Re: AD design question



Phil,

The reason you state on the second option, and your assessment of
the general flavor of opinions on it
- One forest, domain model is simple, and the suggested way to go
unless there are political or admin delegation reasons
are in my estimation incorrect.

Political/admin separation issues can be more easily accomodated
with multiple domains, yes. Implementing a single domain is simple,
yes. But, whether operationally, over the life of the implementation
either of these remain true is quite another matter. What is the most
simple to implement initially may in fact become least simple to run
in the required fashion. What is "simple"? Define your criteria.

Others have indicated, I feel correctly, that
1) single domain, single forest is most inexpensive
2) empty root does not gain all that much - do not get me wrong,
there are things that are gained.
3) a rogue admin has the most simple time subverting infrastructure
in single domain/single forest, next most simple time doing what
ought not in multidomain/single forest, and least simple in the
multiforest - but these statements are all assuming that steps have
be taken to retain what barriers can exist, that "less than informed"
deployment/configuration choices have not been made.
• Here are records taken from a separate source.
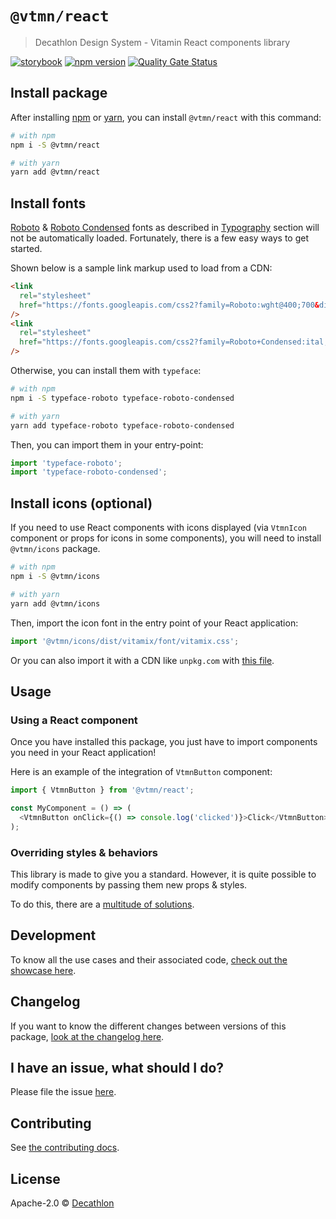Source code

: # `@vtmn/react`

> Decathlon Design System - Vitamin React components library

<a href="https://decathlon.github.io/vitamin-web/@vtmn/showcase-react"><img src="https://img.shields.io/badge/storybook-react-61DAFB?style=flat&logo=storybook" alt="storybook" /></a></a>
<a href="https://www.npmjs.com/package/@vtmn/react"><img src="https://img.shields.io/npm/v/@vtmn/react?style=flat&logo=npm" alt="npm version" /></a>
<a href="https://sonarcloud.io/dashboard?id=decathlon_vitamin-web_react"><img src="https://sonarcloud.io/api/project_badges/measure?project=decathlon_vitamin-web_react&metric=alert_status" alt="Quality Gate Status" /></a>

## Install package

After installing [npm](https://docs.npmjs.com/downloading-and-installing-node-js-and-npm) or [yarn](https://yarnpkg.com/en/docs/install), you can install `@vtmn/react` with this command:

```sh
# with npm
npm i -S @vtmn/react

# with yarn
yarn add @vtmn/react
```

## Install fonts

[Roboto](https://fonts.google.com/specimen/Roboto) & [Roboto Condensed](https://fonts.google.com/specimen/Roboto+Condensed) fonts as described in [Typography](https://www.decathlon.design/726f8c765/v/0/p/860e14-typography) section will not be automatically loaded. Fortunately, there is a few easy ways to get started.

Shown below is a sample link markup used to load from a CDN:

```html
<link
  rel="stylesheet"
  href="https://fonts.googleapis.com/css2?family=Roboto:wght@400;700&display=swap"
/>
<link
  rel="stylesheet"
  href="https://fonts.googleapis.com/css2?family=Roboto+Condensed:ital,wght@0,400;0,700;1,700&display=swap"
/>
```

Otherwise, you can install them with `typeface`:

```sh
# with npm
npm i -S typeface-roboto typeface-roboto-condensed

# with yarn
yarn add typeface-roboto typeface-roboto-condensed
```

Then, you can import them in your entry-point:

```javascript
import 'typeface-roboto';
import 'typeface-roboto-condensed';
```

## Install icons (optional)

If you need to use React components with icons displayed (via `VtmnIcon` component or props for icons in some components), you will need to install `@vtmn/icons` package.

```sh
# with npm
npm i -S @vtmn/icons

# with yarn
yarn add @vtmn/icons
```

Then, import the icon font in the entry point of your React application:

```javascript
import '@vtmn/icons/dist/vitamix/font/vitamix.css';
```

Or you can also import it with a CDN like `unpkg.com` with [this file](https://unpkg.com/@vtmn/icons/dist/vitamix/font/vitamix.css).

## Usage

### Using a React component

Once you have installed this package, you just have to import components you need in your React application!

Here is an example of the integration of `VtmnButton` component:

```javascript
import { VtmnButton } from '@vtmn/react';

const MyComponent = () => (
  <VtmnButton onClick={() => console.log('clicked')}>Click</VtmnButton>
);
```

### Overriding styles & behaviors

This library is made to give you a standard. However, it is quite possible to modify components by passing them new props & styles.

To do this, there are a [multitude of solutions](https://www.w3schools.com/react/react_css.asp).

## Development

To know all the use cases and their associated code, [check out the showcase here](https://decathlon.github.io/vitamin-web/@vtmn/showcase-react).

## Changelog

If you want to know the different changes between versions of this package, [look at the changelog here](https://github.com/Decathlon/vitamin-web/blob/main/packages/sources/react/CHANGELOG.md).

## I have an issue, what should I do?

Please file the issue [here](https://github.com/Decathlon/vitamin-web/issues/new).

## Contributing

See [the contributing docs](https://github.com/Decathlon/vitamin-web/blob/main/CONTRIBUTING.md).

## License

Apache-2.0 © [Decathlon](https://github.com/Decathlon)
What I have not seen in response to your post is that you need to
detail what are your required objectives, and beyond those what
are your desired objectives for the deployment.
For example, if a required objective is that HR, Accounting, Student
Records, etc. must be treated as sensitive data and secured as well as
is possible for inappropriate access, then the most simple route to
achieve this is a multi-forest deployment. In a single forest deployment
you will be needing to make certain that every machine joined is always
properly configured to non-default settings if the use of that machine is
to include touching sensitive data.

Again, you need to lay out all of the requirements of the deployment,
not just what is most simple or least costly (which both have at least
two parts - up front, and operationally over lifespan); you need to
rank those objectives (must have, should have levels 1,2, 3); and you
need to define your criteria for deciding (ex. long-term total costs have
top priority, or meeting data privacy requirements trumps, or . . . and
such and such has next greatest weight, etc.)

In my opinion, and I am at one of the largest universities in north america,
multi-forest can potentially be the most economically conserving over the
long term, considering cost of correct configuration, cost of breach, etc.
even though it does have higher up-front deployment costs and timelines.

Roger




<phil2627@xxxxxxxxx> wrote in message
news:1178312811.523579.14990@xxxxxxxxxxxxxxxxxxxxxxxxxxxxxxx
We are in a school district with 500 staff and 4000 non staff. We
are
still undecided on the model, but know the following
- only real secure model is separate forest, where staff could be in
one and non staff in the other and setup trusts to have certain staff
access resources in other forest
- One forest, domain model is simple, and the suggested way to go
unless there are political or admin delegation reasons
- empty domain model would not "secure" the enterprise admin
accounts. But, can Domain admins in a child domain access the
enterprise admin group without physical access to the servers ?

We would like to go with the single domain as, if we secure the
administrator account, no user should be able to gain access to the
domain admin or enterprise admin group.


With the Empty Root model the enterprise account is in it's own
domain
which somewhat secures it, but this model requires more hardware.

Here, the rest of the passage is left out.